### Requirement:
Only the lines of the data holding the string "summary" need to be returned.
##### The input #####
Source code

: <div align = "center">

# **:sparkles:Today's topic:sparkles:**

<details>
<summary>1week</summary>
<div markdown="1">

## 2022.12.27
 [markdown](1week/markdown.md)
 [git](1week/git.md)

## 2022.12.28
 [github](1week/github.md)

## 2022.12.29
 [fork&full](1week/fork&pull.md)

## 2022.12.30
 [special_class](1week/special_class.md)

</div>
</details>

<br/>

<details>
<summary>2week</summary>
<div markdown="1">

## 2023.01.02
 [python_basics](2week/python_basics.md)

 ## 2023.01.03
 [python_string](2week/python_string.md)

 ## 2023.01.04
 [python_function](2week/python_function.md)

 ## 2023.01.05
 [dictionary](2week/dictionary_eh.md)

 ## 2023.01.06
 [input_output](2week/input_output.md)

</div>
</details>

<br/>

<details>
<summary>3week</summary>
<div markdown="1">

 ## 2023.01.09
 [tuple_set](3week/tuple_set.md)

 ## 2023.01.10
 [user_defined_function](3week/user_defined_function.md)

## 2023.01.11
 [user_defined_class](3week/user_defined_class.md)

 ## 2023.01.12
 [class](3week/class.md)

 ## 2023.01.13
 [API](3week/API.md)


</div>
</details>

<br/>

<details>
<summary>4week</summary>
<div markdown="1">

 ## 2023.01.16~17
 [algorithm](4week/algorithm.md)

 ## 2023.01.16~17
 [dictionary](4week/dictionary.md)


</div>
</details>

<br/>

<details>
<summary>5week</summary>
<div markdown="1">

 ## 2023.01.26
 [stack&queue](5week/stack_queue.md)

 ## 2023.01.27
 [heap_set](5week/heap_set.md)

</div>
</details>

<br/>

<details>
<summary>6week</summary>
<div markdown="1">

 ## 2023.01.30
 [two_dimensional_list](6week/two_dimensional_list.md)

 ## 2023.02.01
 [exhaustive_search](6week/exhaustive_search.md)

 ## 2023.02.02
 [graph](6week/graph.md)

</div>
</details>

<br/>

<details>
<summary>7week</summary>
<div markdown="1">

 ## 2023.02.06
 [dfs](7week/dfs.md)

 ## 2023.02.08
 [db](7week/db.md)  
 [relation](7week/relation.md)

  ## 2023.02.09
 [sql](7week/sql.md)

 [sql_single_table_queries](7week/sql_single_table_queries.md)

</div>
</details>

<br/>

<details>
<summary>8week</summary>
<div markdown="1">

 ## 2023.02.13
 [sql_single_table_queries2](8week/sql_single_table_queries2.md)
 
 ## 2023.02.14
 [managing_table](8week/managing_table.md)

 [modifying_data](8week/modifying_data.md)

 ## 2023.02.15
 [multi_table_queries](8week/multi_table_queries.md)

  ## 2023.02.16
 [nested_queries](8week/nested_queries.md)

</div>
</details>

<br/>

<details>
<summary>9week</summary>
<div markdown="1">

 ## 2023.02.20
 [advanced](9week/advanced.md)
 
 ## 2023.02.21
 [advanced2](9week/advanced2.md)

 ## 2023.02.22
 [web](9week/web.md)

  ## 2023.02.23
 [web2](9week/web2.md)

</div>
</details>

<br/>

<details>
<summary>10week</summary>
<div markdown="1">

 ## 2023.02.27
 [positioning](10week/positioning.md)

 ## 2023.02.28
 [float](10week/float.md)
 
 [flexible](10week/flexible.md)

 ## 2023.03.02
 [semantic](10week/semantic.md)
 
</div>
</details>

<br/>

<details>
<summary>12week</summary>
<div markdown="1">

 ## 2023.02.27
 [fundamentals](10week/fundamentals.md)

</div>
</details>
#####
### Result of this task:
<summary>1week</summary>
<summary>2week</summary>
<summary>3week</summary>
<summary>4week</summary>
<summary>5week</summary>
<summary>6week</summary>
<summary>7week</summary>
<summary>8week</summary>
<summary>9week</summary>
<summary>10week</summary>
<summary>12week</summary>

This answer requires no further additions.